■ Activity: Retype all data exactly as given. Pictures should not be retyped.

Source texts of formatted documents
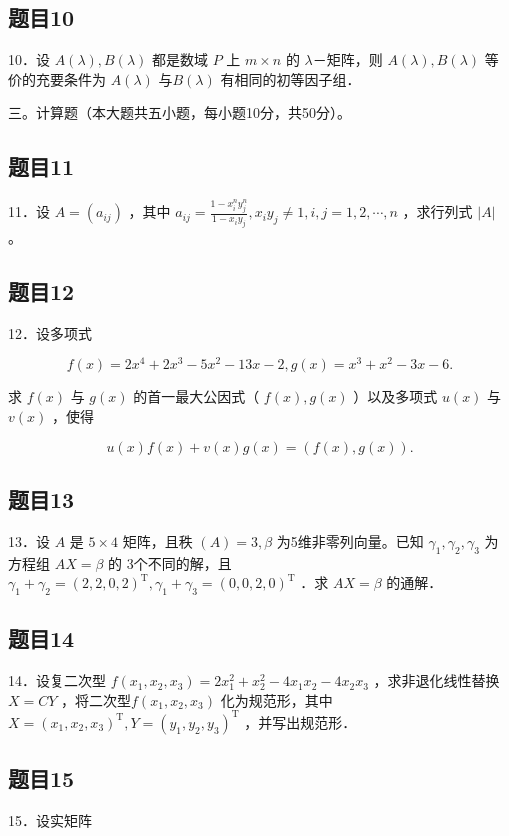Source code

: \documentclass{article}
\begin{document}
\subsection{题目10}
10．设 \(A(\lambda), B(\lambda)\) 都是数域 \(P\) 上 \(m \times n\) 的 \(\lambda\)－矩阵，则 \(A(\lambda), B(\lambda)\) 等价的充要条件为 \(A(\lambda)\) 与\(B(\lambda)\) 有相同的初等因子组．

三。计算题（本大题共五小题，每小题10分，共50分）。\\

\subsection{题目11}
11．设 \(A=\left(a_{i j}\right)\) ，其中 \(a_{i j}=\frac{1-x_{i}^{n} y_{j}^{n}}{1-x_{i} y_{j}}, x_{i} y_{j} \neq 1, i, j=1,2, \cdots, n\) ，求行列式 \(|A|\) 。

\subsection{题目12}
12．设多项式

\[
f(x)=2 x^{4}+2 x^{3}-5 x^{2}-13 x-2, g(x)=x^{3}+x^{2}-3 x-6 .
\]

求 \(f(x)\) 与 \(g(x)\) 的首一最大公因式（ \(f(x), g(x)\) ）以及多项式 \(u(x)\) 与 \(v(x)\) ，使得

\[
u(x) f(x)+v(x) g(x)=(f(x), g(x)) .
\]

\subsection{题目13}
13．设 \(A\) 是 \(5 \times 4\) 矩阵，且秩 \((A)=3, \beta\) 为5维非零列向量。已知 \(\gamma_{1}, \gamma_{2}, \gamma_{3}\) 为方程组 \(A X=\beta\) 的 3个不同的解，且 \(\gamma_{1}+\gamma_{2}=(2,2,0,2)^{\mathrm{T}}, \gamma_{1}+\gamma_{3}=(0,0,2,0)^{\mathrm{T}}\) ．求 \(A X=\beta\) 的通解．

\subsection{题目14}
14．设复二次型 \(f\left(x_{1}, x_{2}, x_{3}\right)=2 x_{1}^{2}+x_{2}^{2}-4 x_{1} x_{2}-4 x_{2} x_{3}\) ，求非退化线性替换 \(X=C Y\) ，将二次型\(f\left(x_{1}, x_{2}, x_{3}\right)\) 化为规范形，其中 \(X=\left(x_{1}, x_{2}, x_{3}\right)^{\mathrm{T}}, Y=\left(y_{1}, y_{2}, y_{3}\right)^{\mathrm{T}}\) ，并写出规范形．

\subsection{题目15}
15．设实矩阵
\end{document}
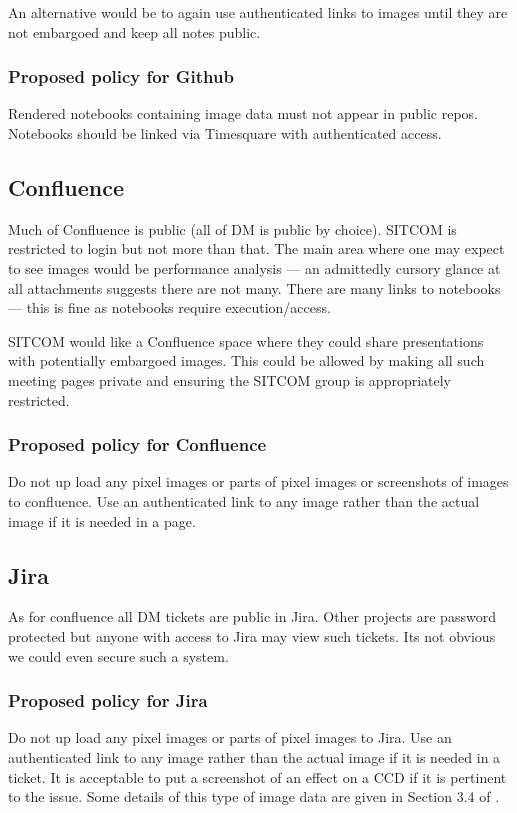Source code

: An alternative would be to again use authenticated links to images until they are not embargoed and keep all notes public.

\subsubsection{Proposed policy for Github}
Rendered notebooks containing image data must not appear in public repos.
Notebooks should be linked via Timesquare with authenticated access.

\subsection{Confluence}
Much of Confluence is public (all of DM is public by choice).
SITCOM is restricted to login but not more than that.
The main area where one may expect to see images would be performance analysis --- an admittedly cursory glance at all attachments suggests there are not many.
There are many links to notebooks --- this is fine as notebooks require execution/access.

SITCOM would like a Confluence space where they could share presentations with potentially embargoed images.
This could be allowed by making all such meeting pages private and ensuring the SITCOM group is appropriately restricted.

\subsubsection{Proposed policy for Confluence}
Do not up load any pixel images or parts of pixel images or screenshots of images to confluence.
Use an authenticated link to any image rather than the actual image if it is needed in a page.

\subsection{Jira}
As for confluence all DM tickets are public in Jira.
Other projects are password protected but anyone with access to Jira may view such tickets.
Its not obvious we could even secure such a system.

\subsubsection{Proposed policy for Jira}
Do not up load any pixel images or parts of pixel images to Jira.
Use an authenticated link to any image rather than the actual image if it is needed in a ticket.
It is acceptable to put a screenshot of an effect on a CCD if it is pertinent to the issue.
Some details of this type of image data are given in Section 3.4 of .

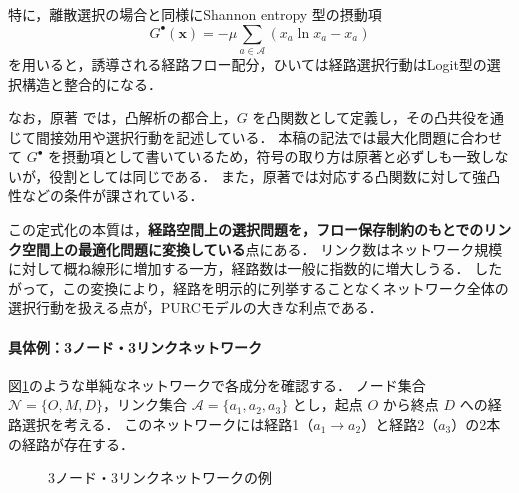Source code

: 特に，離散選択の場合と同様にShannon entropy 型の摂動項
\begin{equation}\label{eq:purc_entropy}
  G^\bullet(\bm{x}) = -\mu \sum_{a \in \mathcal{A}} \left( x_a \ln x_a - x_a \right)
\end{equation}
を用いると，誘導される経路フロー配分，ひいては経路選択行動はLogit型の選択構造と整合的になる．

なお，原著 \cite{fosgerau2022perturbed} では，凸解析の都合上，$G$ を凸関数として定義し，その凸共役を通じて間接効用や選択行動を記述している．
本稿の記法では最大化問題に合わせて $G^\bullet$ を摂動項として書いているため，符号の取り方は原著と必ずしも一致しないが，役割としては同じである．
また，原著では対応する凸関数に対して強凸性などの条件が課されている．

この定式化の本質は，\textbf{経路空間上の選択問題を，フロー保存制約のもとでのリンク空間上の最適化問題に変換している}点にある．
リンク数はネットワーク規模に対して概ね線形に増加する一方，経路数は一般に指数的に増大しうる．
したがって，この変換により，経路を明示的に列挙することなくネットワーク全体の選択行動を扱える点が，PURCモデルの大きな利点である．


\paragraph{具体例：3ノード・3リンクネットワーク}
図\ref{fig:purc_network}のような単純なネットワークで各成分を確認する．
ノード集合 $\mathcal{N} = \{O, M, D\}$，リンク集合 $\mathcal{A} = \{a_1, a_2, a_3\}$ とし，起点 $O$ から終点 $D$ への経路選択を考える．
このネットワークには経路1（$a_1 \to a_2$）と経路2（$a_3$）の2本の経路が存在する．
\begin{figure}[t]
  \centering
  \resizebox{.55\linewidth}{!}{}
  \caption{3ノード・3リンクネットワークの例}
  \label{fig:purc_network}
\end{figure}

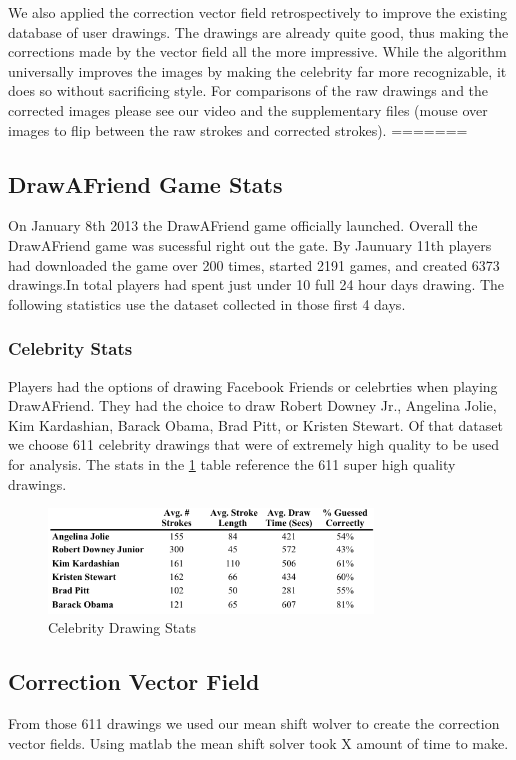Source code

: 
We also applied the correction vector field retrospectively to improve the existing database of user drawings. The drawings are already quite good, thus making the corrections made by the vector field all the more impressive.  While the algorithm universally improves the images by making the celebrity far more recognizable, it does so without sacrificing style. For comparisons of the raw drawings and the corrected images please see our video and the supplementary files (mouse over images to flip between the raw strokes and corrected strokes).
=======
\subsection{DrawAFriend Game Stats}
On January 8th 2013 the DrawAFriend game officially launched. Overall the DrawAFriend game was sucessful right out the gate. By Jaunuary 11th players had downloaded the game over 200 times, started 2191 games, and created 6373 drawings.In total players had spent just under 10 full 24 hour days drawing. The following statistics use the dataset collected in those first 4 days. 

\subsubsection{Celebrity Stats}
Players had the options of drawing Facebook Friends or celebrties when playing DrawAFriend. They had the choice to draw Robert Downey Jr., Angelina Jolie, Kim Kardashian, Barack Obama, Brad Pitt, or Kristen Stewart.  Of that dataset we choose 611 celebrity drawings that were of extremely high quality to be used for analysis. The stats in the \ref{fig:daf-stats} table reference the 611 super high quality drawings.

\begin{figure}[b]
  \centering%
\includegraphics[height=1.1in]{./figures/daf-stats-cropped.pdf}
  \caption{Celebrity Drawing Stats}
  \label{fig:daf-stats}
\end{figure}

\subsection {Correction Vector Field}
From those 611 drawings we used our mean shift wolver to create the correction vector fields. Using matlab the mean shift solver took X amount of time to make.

■ Task output:
Source code

: \documentclass{article}
\begin{document}
\subsection{题目10}
10．设 \(A(\lambda), B(\lambda)\) 都是数域 \(P\) 上 \(m \times n\) 的 \(\lambda\)－矩阵，则 \(A(\lambda), B(\lambda)\) 等价的充要条件为 \(A(\lambda)\) 与\(B(\lambda)\) 有相同的初等因子组．

三。计算题（本大题共五小题，每小题10分，共50分）。\\

\subsection{题目11}
11．设 \(A=\left(a_{i j}\right)\) ，其中 \(a_{i j}=\frac{1-x_{i}^{n} y_{j}^{n}}{1-x_{i} y_{j}}, x_{i} y_{j} \neq 1, i, j=1,2, \cdots, n\) ，求行列式 \(|A|\) 。

\subsection{题目12}
12．设多项式

\[
f(x)=2 x^{4}+2 x^{3}-5 x^{2}-13 x-2, g(x)=x^{3}+x^{2}-3 x-6 .
\]

求 \(f(x)\) 与 \(g(x)\) 的首一最大公因式（ \(f(x), g(x)\) ）以及多项式 \(u(x)\) 与 \(v(x)\) ，使得

\[
u(x) f(x)+v(x) g(x)=(f(x), g(x)) .
\]

\subsection{题目13}
13．设 \(A\) 是 \(5 \times 4\) 矩阵，且秩 \((A)=3, \beta\) 为5维非零列向量。已知 \(\gamma_{1}, \gamma_{2}, \gamma_{3}\) 为方程组 \(A X=\beta\) 的 3个不同的解，且 \(\gamma_{1}+\gamma_{2}=(2,2,0,2)^{\mathrm{T}}, \gamma_{1}+\gamma_{3}=(0,0,2,0)^{\mathrm{T}}\) ．求 \(A X=\beta\) 的通解．

\subsection{题目14}
14．设复二次型 \(f\left(x_{1}, x_{2}, x_{3}\right)=2 x_{1}^{2}+x_{2}^{2}-4 x_{1} x_{2}-4 x_{2} x_{3}\) ，求非退化线性替换 \(X=C Y\) ，将二次型\(f\left(x_{1}, x_{2}, x_{3}\right)\) 化为规范形，其中 \(X=\left(x_{1}, x_{2}, x_{3}\right)^{\mathrm{T}}, Y=\left(y_{1}, y_{2}, y_{3}\right)^{\mathrm{T}}\) ，并写出规范形．

\subsection{题目15}
15．设实矩阵
\end{document}
Source code

: An alternative would be to again use authenticated links to images until they are not embargoed and keep all notes public.

\subsubsection{Proposed policy for Github}
Rendered notebooks containing image data must not appear in public repos.
Notebooks should be linked via Timesquare with authenticated access.

\subsection{Confluence}
Much of Confluence is public (all of DM is public by choice).
SITCOM is restricted to login but not more than that.
The main area where one may expect to see images would be performance analysis --- an admittedly cursory glance at all attachments suggests there are not many.
There are many links to notebooks --- this is fine as notebooks require execution/access.

SITCOM would like a Confluence space where they could share presentations with potentially embargoed images.
This could be allowed by making all such meeting pages private and ensuring the SITCOM group is appropriately restricted.

\subsubsection{Proposed policy for Confluence}
Do not up load any pixel images or parts of pixel images or screenshots of images to confluence.
Use an authenticated link to any image rather than the actual image if it is needed in a page.

\subsection{Jira}
As for confluence all DM tickets are public in Jira.
Other projects are password protected but anyone with access to Jira may view such tickets.
Its not obvious we could even secure such a system.

\subsubsection{Proposed policy for Jira}
Do not up load any pixel images or parts of pixel images to Jira.
Use an authenticated link to any image rather than the actual image if it is needed in a ticket.
It is acceptable to put a screenshot of an effect on a CCD if it is pertinent to the issue.
Some details of this type of image data are given in Section 3.4 of .

Source code

: 特に，離散選択の場合と同様にShannon entropy 型の摂動項
\begin{equation}\label{eq:purc_entropy}
  G^\bullet(\bm{x}) = -\mu \sum_{a \in \mathcal{A}} \left( x_a \ln x_a - x_a \right)
\end{equation}
を用いると，誘導される経路フロー配分，ひいては経路選択行動はLogit型の選択構造と整合的になる．

なお，原著 \cite{fosgerau2022perturbed} では，凸解析の都合上，$G$ を凸関数として定義し，その凸共役を通じて間接効用や選択行動を記述している．
本稿の記法では最大化問題に合わせて $G^\bullet$ を摂動項として書いているため，符号の取り方は原著と必ずしも一致しないが，役割としては同じである．
また，原著では対応する凸関数に対して強凸性などの条件が課されている．

この定式化の本質は，\textbf{経路空間上の選択問題を，フロー保存制約のもとでのリンク空間上の最適化問題に変換している}点にある．
リンク数はネットワーク規模に対して概ね線形に増加する一方，経路数は一般に指数的に増大しうる．
したがって，この変換により，経路を明示的に列挙することなくネットワーク全体の選択行動を扱える点が，PURCモデルの大きな利点である．


\paragraph{具体例：3ノード・3リンクネットワーク}
図\ref{fig:purc_network}のような単純なネットワークで各成分を確認する．
ノード集合 $\mathcal{N} = \{O, M, D\}$，リンク集合 $\mathcal{A} = \{a_1, a_2, a_3\}$ とし，起点 $O$ から終点 $D$ への経路選択を考える．
このネットワークには経路1（$a_1 \to a_2$）と経路2（$a_3$）の2本の経路が存在する．
\begin{figure}[t]
  \centering
  \resizebox{.55\linewidth}{!}{}
  \caption{3ノード・3リンクネットワークの例}
  \label{fig:purc_network}
\end{figure}

Source code

: 
We also applied the correction vector field retrospectively to improve the existing database of user drawings. The drawings are already quite good, thus making the corrections made by the vector field all the more impressive.  While the algorithm universally improves the images by making the celebrity far more recognizable, it does so without sacrificing style. For comparisons of the raw drawings and the corrected images please see our video and the supplementary files (mouse over images to flip between the raw strokes and corrected strokes).
=======
\subsection{DrawAFriend Game Stats}
On January 8th 2013 the DrawAFriend game officially launched. Overall the DrawAFriend game was sucessful right out the gate. By Jaunuary 11th players had downloaded the game over 200 times, started 2191 games, and created 6373 drawings.In total players had spent just under 10 full 24 hour days drawing. The following statistics use the dataset collected in those first 4 days. 

\subsubsection{Celebrity Stats}
Players had the options of drawing Facebook Friends or celebrties when playing DrawAFriend. They had the choice to draw Robert Downey Jr., Angelina Jolie, Kim Kardashian, Barack Obama, Brad Pitt, or Kristen Stewart.  Of that dataset we choose 611 celebrity drawings that were of extremely high quality to be used for analysis. The stats in the \ref{fig:daf-stats} table reference the 611 super high quality drawings.

\begin{figure}[b]
  \centering%
\includegraphics[height=1.1in]{./figures/daf-stats-cropped.pdf}
  \caption{Celebrity Drawing Stats}
  \label{fig:daf-stats}
\end{figure}

\subsection {Correction Vector Field}
From those 611 drawings we used our mean shift wolver to create the correction vector fields. Using matlab the mean shift solver took X amount of time to make.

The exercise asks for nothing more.